NMESSAGES vs BMMESSAGE: Based on creating a low maximum size for NMESSAGE to allow ISs to store a high volume of them, DSs could allow a much larger maximum size of BMMESSAGEs. Unlike the current network a 10mb message would not severly damage the overal network health, indeed it may not even effect the node that it is uploading to).
Recieving Messages
- Periodically the reciever connects to its ISs (*) and requests any NMESSAGEs for its MTAGS
- The reciever decrypts the NMESSAGE
- The reciever connects to the listed DSs to get the lsited BMMESSAGEs
* Variation: A IS could require that a valid server pasphrase is supplied in order to retrieve NMESSAGES. This comes at a cost to a users anonyminity as if different passphrases are supplied to different clients, a operator could the determine what MTAGs are destined for the same client.

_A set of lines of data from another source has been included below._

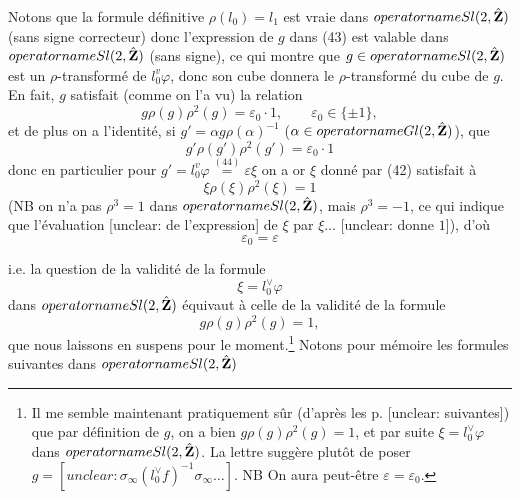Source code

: \begin{enumerate}
Notons que la formule définitive $\rho(l_0) = l_1$
est vraie dans $\\operatorname{Sl}(2,\hat{\mathbf{Z}})$ (sans signe correcteur)
donc l'expression de $g$ dans (43) est valable dans
$\\operatorname{Sl}(2,\hat{\mathbf{Z}})$ (sans signe), ce qui montre que
$g \in \\operatorname{Sl}(2,\hat{\mathbf{Z}})$ est un $\rho$-transformé
de $l_0^v \varphi$, donc son cube donnera le $\rho$-transformé
du cube de $g$. En fait, $g$ satisfait (comme on l'a vu) la
relation
$$
g \rho(g) \rho^2(g) = \varepsilon_0 \cdot 1, \qquad \varepsilon_0 \in \{\pm 1\},
$$
et de plus on a l'identité, si $g' = \alpha g \rho(\alpha)^{-1}$
($\alpha \in \\operatorname{Gl}(2,\hat{\mathbf{Z}})$), que
$$
g' \rho(g') \rho^2(g') = \varepsilon_0 \cdot 1
$$
donc en particulier pour $g' = l_0^v \varphi \overset{(44)}{=} \varepsilon \xi$
on a or $\xi$ donné par (42) satisfait à
$$
\xi \rho(\xi) \rho^2(\xi) = 1
$$
(NB on n'a pas $\rho^3 = 1$ dans $\\operatorname{Sl}(2,\hat{\mathbf{Z}})$, mais
$\rho^3 = -1$, ce qui indique que l'évaluation [unclear: de l'expression]
de $\xi$ par $\xi \dots$ [unclear: donne $1$]), d'où
$$
\varepsilon_0 = \varepsilon
$$

\newpage


i.e. la question de la validité de la formule
$$ \xi = l_0^\vee \varphi $$
dans $\\operatorname{Sl}(2,\hat{\mathbf{Z}})$ équivaut à celle de la validité
de la formule
$$ g \rho(g) \rho^2(g) = 1 , $$
que nous laissons en suspens pour le
moment.\footnote{Il me semble maintenant pratiquement sûr (d'après les p. [unclear: suivantes]) que par définition de $g$, on a bien $g \rho(g) \rho^2(g) = 1$, et par suite $\xi = l_0^\vee \varphi$ dans $\\operatorname{Sl}(2,\hat{\mathbf{Z}})$. La lettre suggère plutôt de poser $g = [unclear: \sigma_\infty (l_0^\vee f)^{-1} \sigma_\infty \dots]$. NB On aura peut-être $\varepsilon = \varepsilon_0$.} Notons pour mémoire les
formules suivantes dans $\\operatorname{Sl}(2,\hat{\mathbf{Z}})$


\end{enumerate}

It would then be preferable for anyone wishing to operate a private server (e.g. businesses) to use BitMessage software that supports ?SOCKS?.
Possible attack: If a client does not using a changing IP address or reuses the same connection in its request for MTAGs, the IS (or DS in the case of hashes), would be able to determine that the objects are linked to the one address (and potentially IP).
Where does onion routing come into all of this?
With the above architecture, an attack can oobserve connections to the various servers to determine who is using it (and by examning the size of data exchanges, what they are using it for). (Note: it would be highly suggested that servers self publish their public key to a DIR so that clients can establish secure communications). In BitMessage, this was mitigated by all nodes transferring all data, irrespective of whether it was destined to them or not. This however does not scale well, and makes smartphone cleints prohibitive. This new system has a heavy need for onion routing, so that the IP address of a conenction cannot be used to identify a user, or group different MTAGs or BMMESSAGE hashes together.
This then asks an important question: Should clients know to use TOR (and hence it would be prefferable for the maintainers of client software to build in TOR), or should the BM network build its own onion routing network?.
Conclusion
Whilst I have done my best to nut out most of the questions, possibilities and issues I doubt I have covered them all. If I have missed anything feel free to point it out. Also, although this may seem like a proposal, it is a rather drastic change to the concept of BitMessage and should be up for lots of discussion.